Moda e psicologia, c’è un legame che tiene insieme questi due mondi apparentemente diversi?
«La relazione tra moda e psicologia è profonda e complessa, poiché entrambi gli ambiti si intrecciano nell’analisi del comportamento umano, dell’identità e dell’espressione personale. La moda è uno strumento per esprimere chi siamo, come ci percepiamo e come vogliamo essere percepiti dagli altri: per questo gli abiti possono diventare un’estensione del sé, riflettendo personalità, stato d’animo, valori e appartenenza a gruppi sociali. Così come la scelta degli abiti può rafforzare la nostra autostima o rispondere al desiderio di conformarsi o distinguersi all’interno di una comunità».
Sono più di dieci anni che lavori tra il mondo dei social e quello della moda com’è riuscito in questi anni il fashion a plasmarsi a questi nuovi mezzi di comunicazione?
«Io ho attraversato tantissime fasi della comunicazione differenti: dalla carta al sito web, i blog, poi Facebook, Instagram e infine Tiktok. Ci sono stati fasi che sono state a me più congeniali e fasi che lo sono state meno.Tiktok ha sicuramente cambiato tutto: ha chiesto e abituato tutti noi a uno stile comunicativo spontaneo, leggero e personale che premiava chi ci metteva la faccia e aveva qualcosa da dire. In video.Ecco che i marchi moda stanno ancora cercando di trovare delle “facce” e di scrollarsi di dosso quello storytelling dove tutto sembra ancora troppo perfetto e patinato».
Negli ultimi anni ti stai “battendo” per sensibilizzare ad una moda più sostenibile. Più qualità dei materiali, artigianato, second hand e meno fast fashion?

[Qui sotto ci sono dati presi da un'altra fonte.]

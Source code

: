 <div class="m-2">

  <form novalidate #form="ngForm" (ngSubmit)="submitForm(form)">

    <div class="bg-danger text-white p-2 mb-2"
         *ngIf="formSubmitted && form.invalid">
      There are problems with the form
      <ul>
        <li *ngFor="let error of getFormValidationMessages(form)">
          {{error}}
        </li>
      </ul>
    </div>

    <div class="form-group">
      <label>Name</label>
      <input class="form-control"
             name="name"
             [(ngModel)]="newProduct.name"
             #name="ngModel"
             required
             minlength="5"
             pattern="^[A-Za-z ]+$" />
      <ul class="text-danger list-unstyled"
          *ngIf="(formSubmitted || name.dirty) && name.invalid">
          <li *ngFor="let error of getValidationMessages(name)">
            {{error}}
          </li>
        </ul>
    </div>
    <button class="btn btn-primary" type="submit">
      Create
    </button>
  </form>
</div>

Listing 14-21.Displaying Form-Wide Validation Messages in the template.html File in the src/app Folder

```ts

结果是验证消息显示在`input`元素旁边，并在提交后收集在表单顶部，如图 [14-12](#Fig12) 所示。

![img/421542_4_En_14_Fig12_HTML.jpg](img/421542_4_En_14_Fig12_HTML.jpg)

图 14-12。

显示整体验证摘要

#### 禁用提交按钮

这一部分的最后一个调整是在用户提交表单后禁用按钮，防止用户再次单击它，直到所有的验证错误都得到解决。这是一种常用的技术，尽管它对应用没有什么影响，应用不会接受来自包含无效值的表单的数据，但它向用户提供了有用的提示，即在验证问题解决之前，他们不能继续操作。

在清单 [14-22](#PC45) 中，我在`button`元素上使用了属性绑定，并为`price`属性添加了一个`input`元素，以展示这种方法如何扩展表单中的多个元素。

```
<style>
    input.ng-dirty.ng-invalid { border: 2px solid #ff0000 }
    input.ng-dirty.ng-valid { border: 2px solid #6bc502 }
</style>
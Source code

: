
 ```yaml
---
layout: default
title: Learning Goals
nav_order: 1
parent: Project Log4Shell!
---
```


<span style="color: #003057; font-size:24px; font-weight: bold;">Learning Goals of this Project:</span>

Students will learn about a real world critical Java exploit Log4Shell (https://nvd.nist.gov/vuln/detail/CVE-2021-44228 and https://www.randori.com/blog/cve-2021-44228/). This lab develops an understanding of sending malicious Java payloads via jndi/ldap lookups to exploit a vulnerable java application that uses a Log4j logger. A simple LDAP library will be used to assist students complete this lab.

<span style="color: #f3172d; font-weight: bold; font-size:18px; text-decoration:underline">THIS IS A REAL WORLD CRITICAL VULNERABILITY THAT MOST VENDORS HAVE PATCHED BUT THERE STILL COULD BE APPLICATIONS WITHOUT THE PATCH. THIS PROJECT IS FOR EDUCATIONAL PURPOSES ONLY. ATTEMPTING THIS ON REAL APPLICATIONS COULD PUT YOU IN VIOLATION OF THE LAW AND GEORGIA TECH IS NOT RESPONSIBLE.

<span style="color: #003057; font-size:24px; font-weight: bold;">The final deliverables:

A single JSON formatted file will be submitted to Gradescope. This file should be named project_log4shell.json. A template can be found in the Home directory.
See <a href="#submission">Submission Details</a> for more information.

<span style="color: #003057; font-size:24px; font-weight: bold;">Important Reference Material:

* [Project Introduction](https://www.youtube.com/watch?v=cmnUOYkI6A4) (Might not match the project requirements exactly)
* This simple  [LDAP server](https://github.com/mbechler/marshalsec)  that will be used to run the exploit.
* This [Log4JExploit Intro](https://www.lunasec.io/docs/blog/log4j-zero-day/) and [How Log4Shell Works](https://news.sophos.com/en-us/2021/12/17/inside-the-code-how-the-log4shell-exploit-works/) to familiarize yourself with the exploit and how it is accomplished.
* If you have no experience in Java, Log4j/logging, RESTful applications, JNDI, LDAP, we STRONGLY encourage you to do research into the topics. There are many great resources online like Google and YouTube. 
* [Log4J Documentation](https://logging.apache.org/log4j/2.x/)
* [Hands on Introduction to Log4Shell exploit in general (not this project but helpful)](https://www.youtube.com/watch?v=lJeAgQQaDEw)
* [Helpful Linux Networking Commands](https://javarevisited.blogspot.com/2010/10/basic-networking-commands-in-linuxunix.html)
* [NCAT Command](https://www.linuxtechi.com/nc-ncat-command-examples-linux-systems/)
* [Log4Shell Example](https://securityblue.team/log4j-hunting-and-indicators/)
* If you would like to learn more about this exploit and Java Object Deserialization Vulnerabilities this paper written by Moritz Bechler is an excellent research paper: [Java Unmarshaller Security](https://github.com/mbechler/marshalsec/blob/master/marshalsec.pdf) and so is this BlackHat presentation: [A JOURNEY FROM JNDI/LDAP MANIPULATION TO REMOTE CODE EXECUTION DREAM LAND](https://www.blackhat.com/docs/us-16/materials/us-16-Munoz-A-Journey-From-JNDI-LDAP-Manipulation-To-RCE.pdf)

«Sì, sono preoccupata per il futuro dei nostri figli e cerco di fare la mia parte pur sapendo di essere comunque dentro il sistema. È difficilissimo per i consumatori (costantemente bombardati dalla pubblicità) e anche per le aziende, che se non fatturano e non producono per come riescono muoiono: trasformare i processi produttivi per renderli davvero sostenibili è un’impresa titanica molto più complessa di quello che pensiamo. Alcune cose non basta volerle per cambiarle».
Dalla Calabria al resto del mondo: cosa ti ha tenuto legata alla tua terra e cosa ti ha lasciato andar via?
«Mi hanno portato via i miei grandi sogni, il mio desiderio di fare i provini di canto a Roma. Mi sono sentita spesso “troppo” per la mia bella Calabria, ma oggi che faccio effettivamente tanto, ogni volta che torno ritrovo la pace, l’accoglienza, la lentezza, la gioia dei piccoli piaceri della vita, il calore, un sacco di cose che mi renderanno una calabrese per sempre e che mi faranno fare sempre ritorno a casa ogni volta che posso. Fiera e sicura che è anche grazie a lei che sono quello che sono oggi».